_Task instructions:_ When writing out the listing below, reproduce every word exactly and skip the pictures.

_Data for this task:_
----------------------------------------

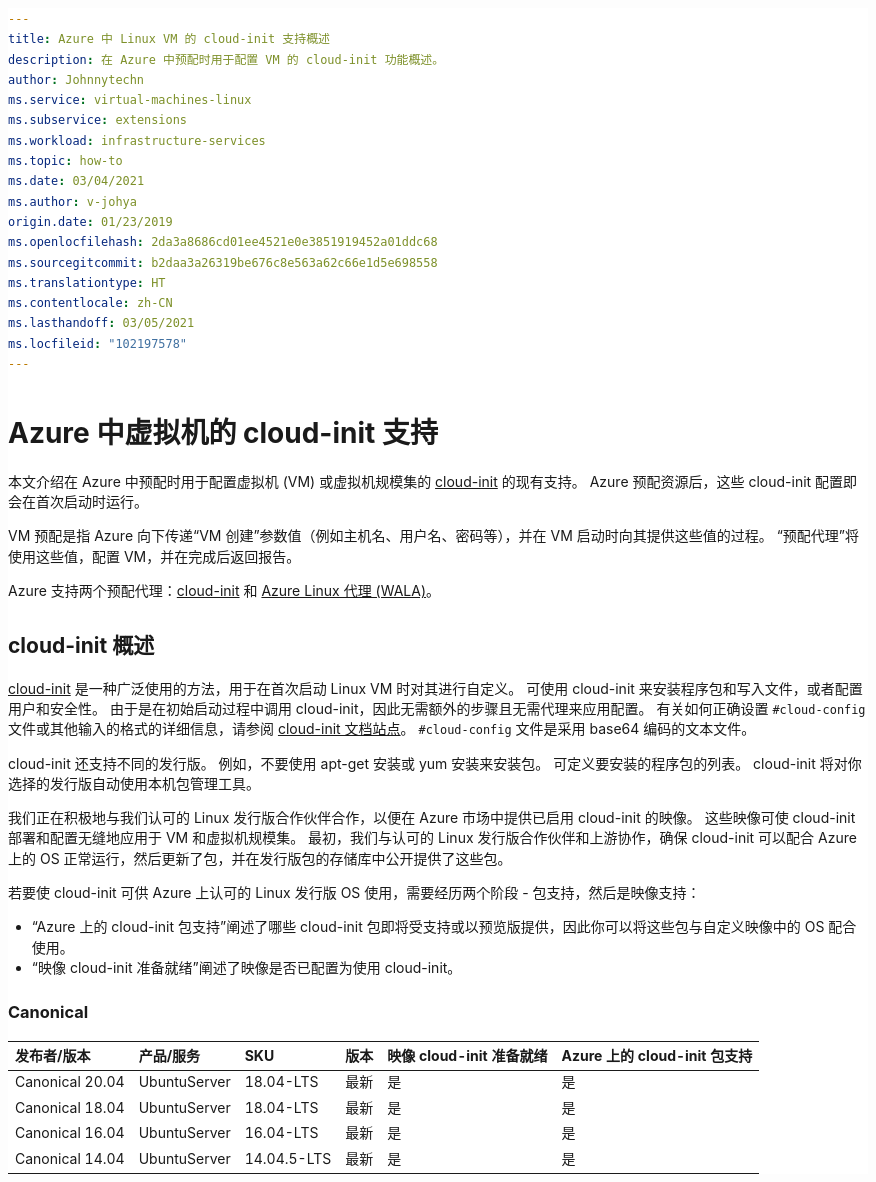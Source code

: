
 ```yaml
---
title: Azure 中 Linux VM 的 cloud-init 支持概述
description: 在 Azure 中预配时用于配置 VM 的 cloud-init 功能概述。
author: Johnnytechn
ms.service: virtual-machines-linux
ms.subservice: extensions
ms.workload: infrastructure-services
ms.topic: how-to
ms.date: 03/04/2021
ms.author: v-johya
origin.date: 01/23/2019
ms.openlocfilehash: 2da3a8686cd01ee4521e0e3851919452a01ddc68
ms.sourcegitcommit: b2daa3a26319be676c8e563a62c66e1d5e698558
ms.translationtype: HT
ms.contentlocale: zh-CN
ms.lasthandoff: 03/05/2021
ms.locfileid: "102197578"
---
```

# <a name="cloud-init-support-for-virtual-machines-in-azure"></a>Azure 中虚拟机的 cloud-init 支持
本文介绍在 Azure 中预配时用于配置虚拟机 (VM) 或虚拟机规模集的 [cloud-init](https://cloudinit.readthedocs.io) 的现有支持。 Azure 预配资源后，这些 cloud-init 配置即会在首次启动时运行。  

VM 预配是指 Azure 向下传递“VM 创建”参数值（例如主机名、用户名、密码等），并在 VM 启动时向其提供这些值的过程。 “预配代理”将使用这些值，配置 VM，并在完成后返回报告。 

Azure 支持两个预配代理：[cloud-init](https://cloudinit.readthedocs.io) 和 [Azure Linux 代理 (WALA)](../extensions/agent-linux.md)。

## <a name="cloud-init-overview"></a>cloud-init 概述
[cloud-init](https://cloudinit.readthedocs.io) 是一种广泛使用的方法，用于在首次启动 Linux VM 时对其进行自定义。 可使用 cloud-init 来安装程序包和写入文件，或者配置用户和安全性。 由于是在初始启动过程中调用 cloud-init，因此无需额外的步骤且无需代理来应用配置。  有关如何正确设置 `#cloud-config` 文件或其他输入的格式的详细信息，请参阅 [cloud-init 文档站点](https://cloudinit.readthedocs.io/en/latest/topics/format.html#cloud-config-data)。  `#cloud-config` 文件是采用 base64 编码的文本文件。

cloud-init 还支持不同的发行版。 例如，不要使用 apt-get 安装或 yum 安装来安装包。 可定义要安装的程序包的列表。 cloud-init 将对你选择的发行版自动使用本机包管理工具。

我们正在积极地与我们认可的 Linux 发行版合作伙伴合作，以便在 Azure 市场中提供已启用 cloud-init 的映像。 这些映像可使 cloud-init 部署和配置无缝地应用于 VM 和虚拟机规模集。 最初，我们与认可的 Linux 发行版合作伙伴和上游协作，确保 cloud-init 可以配合 Azure 上的 OS 正常运行，然后更新了包，并在发行版包的存储库中公开提供了这些包。 

若要使 cloud-init 可供 Azure 上认可的 Linux 发行版 OS 使用，需要经历两个阶段 - 包支持，然后是映像支持：
* “Azure 上的 cloud-init 包支持”阐述了哪些 cloud-init 包即将受支持或以预览版提供，因此你可以将这些包与自定义映像中的 OS 配合使用。
* “映像 cloud-init 准备就绪”阐述了映像是否已配置为使用 cloud-init。


### <a name="canonical"></a>Canonical
| 发布者/版本| 产品/服务 | SKU | 版本 | 映像 cloud-init 准备就绪 | Azure 上的 cloud-init 包支持|
|:--- |:--- |:--- |:--- |:--- |:--- |
|Canonical 20.04 |UbuntuServer |18.04-LTS |最新 |是 | 是 |
|Canonical 18.04 |UbuntuServer |18.04-LTS |最新 |是 | 是 |
|Canonical 16.04|UbuntuServer |16.04-LTS |最新 |是 | 是 |
|Canonical 14.04|UbuntuServer |14.04.5-LTS |最新 |是 | 是 |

----------------------------------------

_Solution to this problem:_
Source code

:
 ```yaml
---
title: Azure 中 Linux VM 的 cloud-init 支持概述
description: 在 Azure 中预配时用于配置 VM 的 cloud-init 功能概述。
author: Johnnytechn
ms.service: virtual-machines-linux
ms.subservice: extensions
ms.workload: infrastructure-services
ms.topic: how-to
ms.date: 03/04/2021
ms.author: v-johya
origin.date: 01/23/2019
ms.openlocfilehash: 2da3a8686cd01ee4521e0e3851919452a01ddc68
ms.sourcegitcommit: b2daa3a26319be676c8e563a62c66e1d5e698558
ms.translationtype: HT
ms.contentlocale: zh-CN
ms.lasthandoff: 03/05/2021
ms.locfileid: "102197578"
---
```

# <a name="cloud-init-support-for-virtual-machines-in-azure"></a>Azure 中虚拟机的 cloud-init 支持
本文介绍在 Azure 中预配时用于配置虚拟机 (VM) 或虚拟机规模集的 [cloud-init](https://cloudinit.readthedocs.io) 的现有支持。 Azure 预配资源后，这些 cloud-init 配置即会在首次启动时运行。  

VM 预配是指 Azure 向下传递“VM 创建”参数值（例如主机名、用户名、密码等），并在 VM 启动时向其提供这些值的过程。 “预配代理”将使用这些值，配置 VM，并在完成后返回报告。 

Azure 支持两个预配代理：[cloud-init](https://cloudinit.readthedocs.io) 和 [Azure Linux 代理 (WALA)](../extensions/agent-linux.md)。

## <a name="cloud-init-overview"></a>cloud-init 概述
[cloud-init](https://cloudinit.readthedocs.io) 是一种广泛使用的方法，用于在首次启动 Linux VM 时对其进行自定义。 可使用 cloud-init 来安装程序包和写入文件，或者配置用户和安全性。 由于是在初始启动过程中调用 cloud-init，因此无需额外的步骤且无需代理来应用配置。  有关如何正确设置 `#cloud-config` 文件或其他输入的格式的详细信息，请参阅 [cloud-init 文档站点](https://cloudinit.readthedocs.io/en/latest/topics/format.html#cloud-config-data)。  `#cloud-config` 文件是采用 base64 编码的文本文件。

cloud-init 还支持不同的发行版。 例如，不要使用 apt-get 安装或 yum 安装来安装包。 可定义要安装的程序包的列表。 cloud-init 将对你选择的发行版自动使用本机包管理工具。

我们正在积极地与我们认可的 Linux 发行版合作伙伴合作，以便在 Azure 市场中提供已启用 cloud-init 的映像。 这些映像可使 cloud-init 部署和配置无缝地应用于 VM 和虚拟机规模集。 最初，我们与认可的 Linux 发行版合作伙伴和上游协作，确保 cloud-init 可以配合 Azure 上的 OS 正常运行，然后更新了包，并在发行版包的存储库中公开提供了这些包。 

若要使 cloud-init 可供 Azure 上认可的 Linux 发行版 OS 使用，需要经历两个阶段 - 包支持，然后是映像支持：
* “Azure 上的 cloud-init 包支持”阐述了哪些 cloud-init 包即将受支持或以预览版提供，因此你可以将这些包与自定义映像中的 OS 配合使用。
* “映像 cloud-init 准备就绪”阐述了映像是否已配置为使用 cloud-init。


### <a name="canonical"></a>Canonical
| 发布者/版本| 产品/服务 | SKU | 版本 | 映像 cloud-init 准备就绪 | Azure 上的 cloud-init 包支持|
|:--- |:--- |:--- |:--- |:--- |:--- |
|Canonical 20.04 |UbuntuServer |18.04-LTS |最新 |是 | 是 |
|Canonical 18.04 |UbuntuServer |18.04-LTS |最新 |是 | 是 |
|Canonical 16.04|UbuntuServer |16.04-LTS |最新 |是 | 是 |
|Canonical 14.04|UbuntuServer |14.04.5-LTS |最新 |是 | 是 |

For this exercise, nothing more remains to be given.